To add to these ironies, the average African has a carbon emissions footprint that is 11 times smaller than the average North American, and Africa is one of the lowest contributors to greenhouse gas emissions, even as it is being pressured to switch to renewable energy sources. But there are concerns that this could limit the continent’s ability to fast-track its own much-needed economic growth in the face of rising energy demand from fast-growing populations and power-hungry industries.
The pressure is therefore on for leaders at all levels of business and government to act, but they need to do so with wisdom. The opportunities are there to leapfrog Africa into the renewable age, but this cannot come at the expense of the continent’s growth and prosperity. Past experience has shown that where economic activity was skewed towards resource extraction this created dependencies and vulnerabilities in economic systems that will not serve the continent . .
It’s a bit of a high-wire act. The choices we make now need to secure green investment and grow economies, but also secure local energy demand, create jobs and protect communities that are likely to suffer from job losses in coal and oil.

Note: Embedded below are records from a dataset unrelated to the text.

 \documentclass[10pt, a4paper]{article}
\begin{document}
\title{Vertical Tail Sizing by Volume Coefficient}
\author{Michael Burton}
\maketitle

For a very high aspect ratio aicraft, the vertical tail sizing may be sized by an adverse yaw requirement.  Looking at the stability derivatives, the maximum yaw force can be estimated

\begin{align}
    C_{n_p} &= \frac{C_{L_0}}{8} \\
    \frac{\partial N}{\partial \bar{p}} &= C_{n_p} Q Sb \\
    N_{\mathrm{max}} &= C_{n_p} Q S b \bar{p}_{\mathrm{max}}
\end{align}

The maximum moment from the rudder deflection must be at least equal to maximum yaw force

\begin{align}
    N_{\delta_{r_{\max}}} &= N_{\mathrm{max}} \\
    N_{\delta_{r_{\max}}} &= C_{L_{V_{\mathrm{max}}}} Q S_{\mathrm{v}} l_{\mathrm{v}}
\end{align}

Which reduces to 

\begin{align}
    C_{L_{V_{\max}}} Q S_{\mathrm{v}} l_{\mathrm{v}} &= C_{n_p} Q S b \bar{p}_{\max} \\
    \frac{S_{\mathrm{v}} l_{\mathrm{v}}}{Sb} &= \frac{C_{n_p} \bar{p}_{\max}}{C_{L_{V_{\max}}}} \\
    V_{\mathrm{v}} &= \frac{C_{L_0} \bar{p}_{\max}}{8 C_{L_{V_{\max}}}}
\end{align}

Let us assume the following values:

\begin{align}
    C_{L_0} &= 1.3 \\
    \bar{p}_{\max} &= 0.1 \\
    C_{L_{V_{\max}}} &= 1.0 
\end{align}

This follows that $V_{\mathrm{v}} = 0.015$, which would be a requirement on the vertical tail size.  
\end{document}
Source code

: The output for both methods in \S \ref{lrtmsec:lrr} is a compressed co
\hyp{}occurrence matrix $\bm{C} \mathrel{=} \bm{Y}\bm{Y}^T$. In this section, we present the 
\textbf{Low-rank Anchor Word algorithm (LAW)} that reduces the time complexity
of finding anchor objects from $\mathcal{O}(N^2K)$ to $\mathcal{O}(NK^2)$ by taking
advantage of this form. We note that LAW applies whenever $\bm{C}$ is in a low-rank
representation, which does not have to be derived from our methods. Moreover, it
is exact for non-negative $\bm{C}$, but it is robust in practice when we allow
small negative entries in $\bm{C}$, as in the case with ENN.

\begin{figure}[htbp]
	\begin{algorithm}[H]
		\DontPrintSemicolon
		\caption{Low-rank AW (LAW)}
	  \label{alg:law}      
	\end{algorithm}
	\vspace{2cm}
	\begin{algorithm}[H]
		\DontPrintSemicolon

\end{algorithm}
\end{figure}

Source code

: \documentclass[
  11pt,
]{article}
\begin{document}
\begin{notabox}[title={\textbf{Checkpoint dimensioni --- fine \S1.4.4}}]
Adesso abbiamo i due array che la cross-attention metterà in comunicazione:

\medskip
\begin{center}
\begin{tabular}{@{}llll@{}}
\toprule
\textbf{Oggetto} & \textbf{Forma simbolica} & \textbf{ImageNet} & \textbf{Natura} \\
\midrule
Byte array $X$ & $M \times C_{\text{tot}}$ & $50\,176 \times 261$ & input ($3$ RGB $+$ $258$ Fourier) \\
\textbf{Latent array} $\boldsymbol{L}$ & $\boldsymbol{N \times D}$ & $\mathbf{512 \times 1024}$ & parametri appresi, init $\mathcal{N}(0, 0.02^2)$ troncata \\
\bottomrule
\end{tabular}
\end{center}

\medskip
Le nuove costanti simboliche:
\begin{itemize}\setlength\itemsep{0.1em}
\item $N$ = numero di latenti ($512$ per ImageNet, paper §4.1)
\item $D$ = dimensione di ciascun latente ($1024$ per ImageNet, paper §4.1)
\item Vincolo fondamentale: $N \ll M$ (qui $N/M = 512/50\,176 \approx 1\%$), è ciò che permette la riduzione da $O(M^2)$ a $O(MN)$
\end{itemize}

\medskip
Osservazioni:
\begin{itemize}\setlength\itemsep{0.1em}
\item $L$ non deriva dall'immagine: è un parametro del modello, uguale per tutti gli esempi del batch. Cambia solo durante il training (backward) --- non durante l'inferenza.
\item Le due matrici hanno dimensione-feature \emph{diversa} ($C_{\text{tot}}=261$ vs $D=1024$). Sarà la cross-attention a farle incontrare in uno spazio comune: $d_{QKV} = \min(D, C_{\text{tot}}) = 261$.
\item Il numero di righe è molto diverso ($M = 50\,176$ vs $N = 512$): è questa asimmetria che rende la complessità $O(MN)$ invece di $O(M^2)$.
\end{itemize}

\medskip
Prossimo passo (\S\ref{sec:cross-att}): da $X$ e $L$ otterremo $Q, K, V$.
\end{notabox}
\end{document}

To set the parameters for engagement on their own terms, African business leaders can start by repositioning themselves as partners in the policymaking process to co-create workable policies that encourage investment and boost productivity by creating clarity and certainty.
The EU and US, for example, have proactive policies around the hydrogen industry that create clarity and incentivise investment that African countries would do well to emulate.
African policy around renewable energy must also strive to have an effect beyond business, ensuring a just energy transition that addresses systemic challenges of poverty, inequality and unemployment. By partnering with communities and other stakeholders, businesses can assist in this regard, co-creating innovative solutions that work on multiple levels to protect jobs and build trust.
For example, Solar Sister, a female economic empowerment organisation, puts clean power in the hands of off-the-grid African communities by training women entrepreneurs and supplying them with affordable solar-powered products and clean stoves. This enables the women to earn an income by selling much-needed products directly to those in their communities who do not have access to energy.
Similarly, GreenCape, an organisation that drives the adoption of economically viable green energy solutions in SA, developed wi-fi-enabled solar street lights that provide connectivity while addressing community concerns around safety and lack of infrastructure.
For business leaders, the success of these initiatives is a reminder to think with local communities and not for them as we move forward into a new energy age for Africa and the world.
There is almost unlimited potential ahead for impact, growth, development and improvement across Africa. The full spectrum of investment opportunities exists, including mining, manufacturing, industry, training and development and innovation, with opportunities across regional, state, community and household level.
Africa’s combination of unique resources — people, minerals and markets — gives it the opportunity to develop advanced technologies and new industries that could bring about significant change to people’s lives, but our guiding principle needs to be to leverage the strength of a variety of actors and start with the here and now of what will benefit Africans first.
• Dr Alexander is associate member of the Centre for Emerging Markets & Consumer Studies at Henley Business Schools Africa and author of a new white paper: Powering Africa’s Growth: The Renewable Energy Landscape.